# Modbus TCP Feldbuskoppler mit modularem I/O System



## flosse (10 November 2014)

Hallo zusammen,
im Folgenden meine Frage.
*
Hintergrund:*
Es sollen I/Os (Analog & Digital) in einem Schaltschrank mit einem Linux-IPC über *Modbus-TCP *in Verbindung gebracht werden.
Das System sollte modular sein, da die Anzahl der Ein-/Ausgänge je nach Projekt variiert.
*
Anforderung:*
Der Modbus-Koppler muss eine *Watchdog-Funktion / Verbindungsüberwachung* haben.
Im Fehlerfall müssen die I/Os in einen *definierten *Zustand schalten.
*
Bisherige Recherchen:*
folgende Modbus-TCP Koppler konnte ich bisher ausfinding machen:


[-] Bosch-Rexroth R-IL ETH BK DI8 DO4 2TX-PAC 
[x] PhoenixContact AXL F BK ETH 
[-] Wago 750-352 
[-] Beckhoff BK 9050 
[-] B&R X20BC0087 
[x] Moxa NA-4010 
[x] Weidmüller UR20-FBC-MOD-TCP 
[-] Vipa SLIO IM | 053-1MT00 
[?] Schneider Electric STBNIP2311 
[-] Turck BL20-GW-EN 
[x] Wachendorff NA9289 


Allerdings unterstützen nach meinen bisherigen Informationen nur *Weidmüller, Moxa,* *PhoenixContact* und *Wachendorff* die Funktion, dass im Fehlerfall ein Vorkonfigurierter Zustand geschaltet wird. Bei den Anderen Herstellern ist es entweder nicht vorhanden oder es werden einfach alle Ausgänge auf 0 gesetzt bzw. behalten ihren Zustand bei.
*
Fragen:*


Kennt ihr weitere Hersteller/Produkte? 
Was für Erfahrungen habt ihr mit welchen Herstellern? 
Habt ihr Erfahrungen mit Modbus-TCP & Watchdog? 
Welche der Hersteller/Produkte könnt ihr empfehlen? 

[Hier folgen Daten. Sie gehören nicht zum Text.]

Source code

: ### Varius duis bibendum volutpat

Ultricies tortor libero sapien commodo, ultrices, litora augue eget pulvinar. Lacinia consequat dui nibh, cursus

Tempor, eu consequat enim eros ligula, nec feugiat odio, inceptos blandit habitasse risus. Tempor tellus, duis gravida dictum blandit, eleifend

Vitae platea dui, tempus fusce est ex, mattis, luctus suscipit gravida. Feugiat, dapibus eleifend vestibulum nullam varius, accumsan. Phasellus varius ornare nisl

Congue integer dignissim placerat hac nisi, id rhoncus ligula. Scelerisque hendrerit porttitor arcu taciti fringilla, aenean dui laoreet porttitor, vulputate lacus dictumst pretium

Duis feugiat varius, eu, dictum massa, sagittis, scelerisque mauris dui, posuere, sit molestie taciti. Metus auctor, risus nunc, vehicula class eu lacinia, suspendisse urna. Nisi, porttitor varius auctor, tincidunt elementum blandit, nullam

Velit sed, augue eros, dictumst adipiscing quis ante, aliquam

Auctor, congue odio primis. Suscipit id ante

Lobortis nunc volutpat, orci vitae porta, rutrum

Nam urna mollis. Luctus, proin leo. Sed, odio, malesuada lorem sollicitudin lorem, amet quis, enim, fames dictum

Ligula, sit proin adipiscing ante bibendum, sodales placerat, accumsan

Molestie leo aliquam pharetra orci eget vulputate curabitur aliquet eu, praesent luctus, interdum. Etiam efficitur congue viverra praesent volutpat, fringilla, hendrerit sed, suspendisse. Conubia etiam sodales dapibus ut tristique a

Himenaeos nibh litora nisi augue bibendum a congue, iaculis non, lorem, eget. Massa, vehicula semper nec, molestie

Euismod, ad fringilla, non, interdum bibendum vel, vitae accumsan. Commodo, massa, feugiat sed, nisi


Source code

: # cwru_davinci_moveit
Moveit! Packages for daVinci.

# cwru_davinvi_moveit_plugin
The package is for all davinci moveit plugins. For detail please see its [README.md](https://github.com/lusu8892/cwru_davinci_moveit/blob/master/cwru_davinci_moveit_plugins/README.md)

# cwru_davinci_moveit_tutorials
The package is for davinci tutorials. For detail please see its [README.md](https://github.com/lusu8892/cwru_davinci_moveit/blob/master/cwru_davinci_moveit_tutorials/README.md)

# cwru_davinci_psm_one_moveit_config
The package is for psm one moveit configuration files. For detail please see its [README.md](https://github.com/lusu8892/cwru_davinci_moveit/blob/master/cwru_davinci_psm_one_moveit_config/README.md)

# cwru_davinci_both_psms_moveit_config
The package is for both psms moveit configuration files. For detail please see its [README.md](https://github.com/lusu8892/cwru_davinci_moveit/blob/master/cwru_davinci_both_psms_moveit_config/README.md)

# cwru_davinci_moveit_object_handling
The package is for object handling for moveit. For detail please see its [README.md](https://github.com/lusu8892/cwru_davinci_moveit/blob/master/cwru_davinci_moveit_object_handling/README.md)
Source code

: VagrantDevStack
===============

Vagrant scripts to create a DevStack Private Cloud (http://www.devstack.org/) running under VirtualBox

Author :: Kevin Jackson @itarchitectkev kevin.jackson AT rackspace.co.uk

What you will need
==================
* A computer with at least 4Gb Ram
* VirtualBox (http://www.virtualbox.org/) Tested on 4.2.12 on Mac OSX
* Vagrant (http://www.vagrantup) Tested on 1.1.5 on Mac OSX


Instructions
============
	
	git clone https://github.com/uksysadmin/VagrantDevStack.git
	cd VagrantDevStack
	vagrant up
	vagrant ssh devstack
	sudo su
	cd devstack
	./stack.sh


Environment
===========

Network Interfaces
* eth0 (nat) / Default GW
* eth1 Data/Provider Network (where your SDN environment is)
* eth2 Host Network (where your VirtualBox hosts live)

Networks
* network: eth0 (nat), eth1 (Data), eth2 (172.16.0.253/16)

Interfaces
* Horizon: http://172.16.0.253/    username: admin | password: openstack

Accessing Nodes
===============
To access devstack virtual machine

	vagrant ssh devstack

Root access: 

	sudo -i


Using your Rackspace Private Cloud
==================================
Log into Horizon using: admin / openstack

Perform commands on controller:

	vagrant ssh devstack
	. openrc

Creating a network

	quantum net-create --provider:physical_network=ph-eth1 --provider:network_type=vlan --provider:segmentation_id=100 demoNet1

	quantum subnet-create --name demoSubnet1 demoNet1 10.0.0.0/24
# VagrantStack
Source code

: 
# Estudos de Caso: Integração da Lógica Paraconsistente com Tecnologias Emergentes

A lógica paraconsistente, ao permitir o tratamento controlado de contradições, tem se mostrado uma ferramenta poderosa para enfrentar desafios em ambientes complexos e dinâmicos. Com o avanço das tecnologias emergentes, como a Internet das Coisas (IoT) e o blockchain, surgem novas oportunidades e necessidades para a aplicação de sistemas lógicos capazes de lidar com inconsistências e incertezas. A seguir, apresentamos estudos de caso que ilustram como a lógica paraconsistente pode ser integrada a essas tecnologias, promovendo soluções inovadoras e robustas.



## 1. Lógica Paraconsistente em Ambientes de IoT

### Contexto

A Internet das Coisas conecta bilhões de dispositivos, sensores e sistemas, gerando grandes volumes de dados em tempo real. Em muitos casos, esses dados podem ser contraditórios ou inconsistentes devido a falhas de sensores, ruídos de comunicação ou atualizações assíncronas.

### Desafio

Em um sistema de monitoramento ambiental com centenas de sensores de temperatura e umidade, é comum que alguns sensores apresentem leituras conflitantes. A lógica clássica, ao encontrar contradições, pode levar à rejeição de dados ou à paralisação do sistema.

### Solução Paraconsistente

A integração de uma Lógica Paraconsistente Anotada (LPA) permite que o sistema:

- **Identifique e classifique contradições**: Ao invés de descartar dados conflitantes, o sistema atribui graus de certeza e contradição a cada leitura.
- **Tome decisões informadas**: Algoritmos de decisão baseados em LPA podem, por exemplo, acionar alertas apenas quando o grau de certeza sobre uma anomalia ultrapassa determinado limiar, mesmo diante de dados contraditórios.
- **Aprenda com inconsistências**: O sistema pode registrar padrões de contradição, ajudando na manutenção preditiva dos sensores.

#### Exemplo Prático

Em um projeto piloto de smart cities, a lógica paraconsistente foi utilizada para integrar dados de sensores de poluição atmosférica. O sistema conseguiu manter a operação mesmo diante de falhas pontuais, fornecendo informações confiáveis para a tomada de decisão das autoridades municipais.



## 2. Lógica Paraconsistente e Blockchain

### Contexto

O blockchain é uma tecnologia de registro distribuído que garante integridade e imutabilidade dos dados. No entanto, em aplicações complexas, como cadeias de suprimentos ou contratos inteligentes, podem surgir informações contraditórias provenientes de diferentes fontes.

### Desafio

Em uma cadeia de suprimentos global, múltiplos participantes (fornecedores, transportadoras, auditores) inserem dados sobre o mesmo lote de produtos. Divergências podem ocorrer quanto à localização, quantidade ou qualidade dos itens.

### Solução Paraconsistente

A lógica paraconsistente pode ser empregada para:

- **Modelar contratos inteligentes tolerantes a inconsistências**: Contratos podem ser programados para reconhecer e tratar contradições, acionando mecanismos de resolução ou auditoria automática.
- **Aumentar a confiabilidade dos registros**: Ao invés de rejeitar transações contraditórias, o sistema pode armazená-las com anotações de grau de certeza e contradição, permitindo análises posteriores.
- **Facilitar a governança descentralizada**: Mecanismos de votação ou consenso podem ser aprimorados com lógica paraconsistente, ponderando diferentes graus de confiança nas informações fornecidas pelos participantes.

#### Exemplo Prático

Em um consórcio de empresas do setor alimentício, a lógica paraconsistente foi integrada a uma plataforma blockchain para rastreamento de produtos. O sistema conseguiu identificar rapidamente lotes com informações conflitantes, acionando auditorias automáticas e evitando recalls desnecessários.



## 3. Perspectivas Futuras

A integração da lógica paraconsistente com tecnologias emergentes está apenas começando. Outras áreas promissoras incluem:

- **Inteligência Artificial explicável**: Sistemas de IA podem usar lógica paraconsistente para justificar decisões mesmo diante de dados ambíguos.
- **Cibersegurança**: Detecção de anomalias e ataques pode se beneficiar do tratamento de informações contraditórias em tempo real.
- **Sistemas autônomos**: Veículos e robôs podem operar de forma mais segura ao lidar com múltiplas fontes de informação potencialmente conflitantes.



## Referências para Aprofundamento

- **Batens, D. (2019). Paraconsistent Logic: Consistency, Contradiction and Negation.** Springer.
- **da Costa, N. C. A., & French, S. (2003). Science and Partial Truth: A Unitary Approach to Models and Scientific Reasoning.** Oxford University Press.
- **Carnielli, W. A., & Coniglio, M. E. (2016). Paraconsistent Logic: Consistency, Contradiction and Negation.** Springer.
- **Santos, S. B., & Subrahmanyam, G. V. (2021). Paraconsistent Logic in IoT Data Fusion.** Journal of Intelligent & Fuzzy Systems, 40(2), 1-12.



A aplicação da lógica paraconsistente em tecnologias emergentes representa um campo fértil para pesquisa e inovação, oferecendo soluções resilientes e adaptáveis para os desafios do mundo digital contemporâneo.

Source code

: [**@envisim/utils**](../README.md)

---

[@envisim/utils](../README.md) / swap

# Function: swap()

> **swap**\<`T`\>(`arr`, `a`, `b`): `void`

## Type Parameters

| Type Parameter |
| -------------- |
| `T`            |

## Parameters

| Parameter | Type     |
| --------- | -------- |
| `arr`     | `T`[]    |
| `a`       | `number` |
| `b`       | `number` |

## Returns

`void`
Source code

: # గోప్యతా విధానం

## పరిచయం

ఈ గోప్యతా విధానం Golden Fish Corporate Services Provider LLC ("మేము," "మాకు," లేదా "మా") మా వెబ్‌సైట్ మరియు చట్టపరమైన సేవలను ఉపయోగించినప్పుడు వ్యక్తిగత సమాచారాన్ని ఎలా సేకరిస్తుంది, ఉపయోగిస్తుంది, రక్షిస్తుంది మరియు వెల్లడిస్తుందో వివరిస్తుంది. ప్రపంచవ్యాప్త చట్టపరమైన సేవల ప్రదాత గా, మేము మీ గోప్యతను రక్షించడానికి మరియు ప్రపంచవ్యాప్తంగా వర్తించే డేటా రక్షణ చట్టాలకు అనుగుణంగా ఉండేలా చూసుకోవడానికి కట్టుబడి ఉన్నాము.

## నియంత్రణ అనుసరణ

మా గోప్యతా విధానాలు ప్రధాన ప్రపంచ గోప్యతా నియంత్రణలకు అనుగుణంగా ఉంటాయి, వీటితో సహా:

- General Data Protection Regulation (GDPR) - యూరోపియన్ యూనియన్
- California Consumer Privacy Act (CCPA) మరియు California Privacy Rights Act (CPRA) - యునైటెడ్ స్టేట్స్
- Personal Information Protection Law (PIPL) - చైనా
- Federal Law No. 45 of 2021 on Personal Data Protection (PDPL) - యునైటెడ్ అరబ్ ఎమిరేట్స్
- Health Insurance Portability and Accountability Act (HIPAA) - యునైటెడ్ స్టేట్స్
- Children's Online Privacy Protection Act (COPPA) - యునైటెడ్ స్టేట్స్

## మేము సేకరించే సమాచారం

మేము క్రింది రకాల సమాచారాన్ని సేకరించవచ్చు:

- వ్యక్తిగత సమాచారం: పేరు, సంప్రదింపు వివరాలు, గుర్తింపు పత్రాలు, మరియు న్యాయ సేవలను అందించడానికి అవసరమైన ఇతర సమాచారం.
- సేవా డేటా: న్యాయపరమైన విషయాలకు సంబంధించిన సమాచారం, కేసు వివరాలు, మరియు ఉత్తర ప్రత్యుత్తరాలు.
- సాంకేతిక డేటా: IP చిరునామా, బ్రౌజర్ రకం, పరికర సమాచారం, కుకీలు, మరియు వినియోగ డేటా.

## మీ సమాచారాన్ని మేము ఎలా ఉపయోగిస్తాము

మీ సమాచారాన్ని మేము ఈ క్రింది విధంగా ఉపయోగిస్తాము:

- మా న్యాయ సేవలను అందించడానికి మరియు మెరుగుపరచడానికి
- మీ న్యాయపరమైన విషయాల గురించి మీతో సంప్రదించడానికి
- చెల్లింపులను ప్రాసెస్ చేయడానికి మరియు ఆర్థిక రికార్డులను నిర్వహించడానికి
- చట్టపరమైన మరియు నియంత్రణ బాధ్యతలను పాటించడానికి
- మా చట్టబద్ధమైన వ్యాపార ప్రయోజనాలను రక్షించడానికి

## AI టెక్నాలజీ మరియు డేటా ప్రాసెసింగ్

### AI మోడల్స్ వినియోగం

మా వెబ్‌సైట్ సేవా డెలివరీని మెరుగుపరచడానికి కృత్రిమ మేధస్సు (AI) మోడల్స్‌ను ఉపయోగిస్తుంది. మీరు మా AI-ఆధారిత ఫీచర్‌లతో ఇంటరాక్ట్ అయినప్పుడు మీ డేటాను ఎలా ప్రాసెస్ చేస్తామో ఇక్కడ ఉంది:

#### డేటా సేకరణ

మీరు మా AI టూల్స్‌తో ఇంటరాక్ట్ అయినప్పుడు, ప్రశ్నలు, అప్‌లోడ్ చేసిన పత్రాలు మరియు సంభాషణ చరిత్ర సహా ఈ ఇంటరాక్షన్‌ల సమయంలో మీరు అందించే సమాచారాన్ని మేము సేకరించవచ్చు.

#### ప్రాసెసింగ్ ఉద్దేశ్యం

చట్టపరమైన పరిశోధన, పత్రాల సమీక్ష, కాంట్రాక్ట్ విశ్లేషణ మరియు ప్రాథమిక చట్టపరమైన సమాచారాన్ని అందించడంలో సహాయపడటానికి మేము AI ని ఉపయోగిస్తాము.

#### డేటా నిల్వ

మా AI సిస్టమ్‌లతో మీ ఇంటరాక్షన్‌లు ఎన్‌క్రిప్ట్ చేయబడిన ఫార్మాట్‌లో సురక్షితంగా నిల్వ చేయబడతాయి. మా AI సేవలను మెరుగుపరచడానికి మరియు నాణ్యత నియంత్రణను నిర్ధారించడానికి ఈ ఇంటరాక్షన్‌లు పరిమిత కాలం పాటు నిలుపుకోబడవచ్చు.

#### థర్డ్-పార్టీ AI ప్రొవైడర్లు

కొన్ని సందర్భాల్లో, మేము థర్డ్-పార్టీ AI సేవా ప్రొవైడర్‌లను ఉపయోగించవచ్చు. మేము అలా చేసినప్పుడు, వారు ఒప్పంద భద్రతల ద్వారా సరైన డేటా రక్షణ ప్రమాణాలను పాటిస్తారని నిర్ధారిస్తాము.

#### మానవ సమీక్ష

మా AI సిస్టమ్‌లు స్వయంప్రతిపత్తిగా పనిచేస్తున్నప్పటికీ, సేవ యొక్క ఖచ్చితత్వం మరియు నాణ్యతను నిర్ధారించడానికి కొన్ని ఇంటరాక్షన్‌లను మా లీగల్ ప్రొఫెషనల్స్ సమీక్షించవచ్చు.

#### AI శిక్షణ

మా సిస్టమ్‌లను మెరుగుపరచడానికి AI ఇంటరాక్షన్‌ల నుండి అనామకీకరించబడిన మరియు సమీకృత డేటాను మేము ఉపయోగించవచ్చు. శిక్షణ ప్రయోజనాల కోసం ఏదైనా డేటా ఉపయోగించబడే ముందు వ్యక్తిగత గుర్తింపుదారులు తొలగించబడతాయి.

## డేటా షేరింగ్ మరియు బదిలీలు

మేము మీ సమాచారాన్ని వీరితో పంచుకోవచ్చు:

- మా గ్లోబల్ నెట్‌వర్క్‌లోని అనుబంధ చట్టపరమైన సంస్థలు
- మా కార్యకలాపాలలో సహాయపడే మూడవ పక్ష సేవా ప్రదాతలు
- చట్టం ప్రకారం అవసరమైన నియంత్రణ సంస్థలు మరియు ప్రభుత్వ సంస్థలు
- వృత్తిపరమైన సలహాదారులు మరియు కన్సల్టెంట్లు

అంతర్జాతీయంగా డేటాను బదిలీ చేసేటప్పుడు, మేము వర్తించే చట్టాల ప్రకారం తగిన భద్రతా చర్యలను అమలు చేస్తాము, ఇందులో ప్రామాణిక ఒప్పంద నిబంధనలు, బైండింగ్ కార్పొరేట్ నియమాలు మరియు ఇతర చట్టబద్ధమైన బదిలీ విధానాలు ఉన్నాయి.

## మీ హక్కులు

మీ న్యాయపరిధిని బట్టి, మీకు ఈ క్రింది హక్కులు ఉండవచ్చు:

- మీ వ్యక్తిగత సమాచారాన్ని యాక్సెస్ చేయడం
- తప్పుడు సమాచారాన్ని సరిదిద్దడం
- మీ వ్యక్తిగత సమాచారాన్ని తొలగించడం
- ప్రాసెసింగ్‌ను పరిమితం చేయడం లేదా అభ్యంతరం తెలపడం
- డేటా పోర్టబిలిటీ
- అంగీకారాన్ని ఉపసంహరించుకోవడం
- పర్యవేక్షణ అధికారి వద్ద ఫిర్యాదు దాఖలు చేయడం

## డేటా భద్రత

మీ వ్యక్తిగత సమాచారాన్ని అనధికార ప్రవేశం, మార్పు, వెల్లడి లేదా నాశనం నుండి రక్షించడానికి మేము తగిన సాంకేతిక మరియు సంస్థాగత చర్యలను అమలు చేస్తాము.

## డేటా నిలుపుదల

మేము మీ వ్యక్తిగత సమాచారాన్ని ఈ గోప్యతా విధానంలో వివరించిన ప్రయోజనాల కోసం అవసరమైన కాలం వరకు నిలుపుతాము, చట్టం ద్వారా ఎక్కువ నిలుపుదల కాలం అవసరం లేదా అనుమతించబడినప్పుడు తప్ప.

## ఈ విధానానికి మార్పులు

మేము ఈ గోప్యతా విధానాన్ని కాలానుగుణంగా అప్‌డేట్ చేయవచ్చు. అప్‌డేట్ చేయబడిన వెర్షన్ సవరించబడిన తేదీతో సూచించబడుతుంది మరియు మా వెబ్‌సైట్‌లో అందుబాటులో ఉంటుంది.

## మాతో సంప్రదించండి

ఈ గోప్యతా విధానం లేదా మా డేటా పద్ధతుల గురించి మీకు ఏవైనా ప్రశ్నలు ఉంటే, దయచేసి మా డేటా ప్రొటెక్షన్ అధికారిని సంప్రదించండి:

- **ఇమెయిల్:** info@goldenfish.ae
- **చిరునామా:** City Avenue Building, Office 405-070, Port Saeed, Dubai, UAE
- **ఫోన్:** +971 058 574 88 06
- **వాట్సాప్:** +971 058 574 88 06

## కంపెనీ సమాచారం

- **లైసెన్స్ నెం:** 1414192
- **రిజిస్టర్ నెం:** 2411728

Vielen Dank schon einmal im Voraus!


----------



## Mobi (11 November 2014)

Also der von Bosch sollte es auch können, da ja die Hardware von Phoenix drinsteckt. Der IL ETH BK DI8 DO4 2TX-PAC von Phoenix hat auch diese Überwachungsfunktionen.


----------



## flosse (12 November 2014)

> Also der von Bosch sollte es auch können, da ja die Hardware von Phoenix drinsteckt.


Danke, das ist gut zu wissen 
Also bei B&R und Beckhoff geht es definitiv nicht.


----------



## Lars Weiß (12 November 2014)

Vipa Slio fällt mir noch ein


----------



## derBernd (12 November 2014)

Der Weidmüller Modbuskoppler unterstützt dies auch wie folgt:

0x1135 Verhalten bei Feldbus- oder Referenzlistenfehler:
Wird in diesem Register der Wert 0 gesetzt, werden im Fall
eines Feldbus- oder Referenzlistenfehlers alle Ausgänge auf
0 gesetzt.
Wird in diesem Register der Wert 1 gesetzt, werden im Fall
eines Feldbus- oder Referenzlistenfehlers alle Ausgänge auf
den Fehlerersatzwert gesetzt.
Wird in diesem Register der Wert 2 gesetzt, werden im Fall
eines Feldbus- oder Referenzlistenfehlers alle Ausgänge auf
dem letzten Prozesswert gehalten.

Parametrieren geht ganz einfach über den Webserver per USB oder RJ45 Buchse.



Viel Erfolg!


----------



## flosse (12 November 2014)

Lars Weiß schrieb:


> Vipa Slio fällt mir noch ein


stimmt, die haben auch einen Modbus-TCP Koppler. Aus dem Handbuch konnte  ich jetzt keine Watchdog-Funktion erkennen. Ich habe gleich mal eine  Anfrage gestellt.


----------



## flosse (12 November 2014)

derBernd schrieb:


> Der Weidmüller Modbuskoppler unterstützt dies auch [...]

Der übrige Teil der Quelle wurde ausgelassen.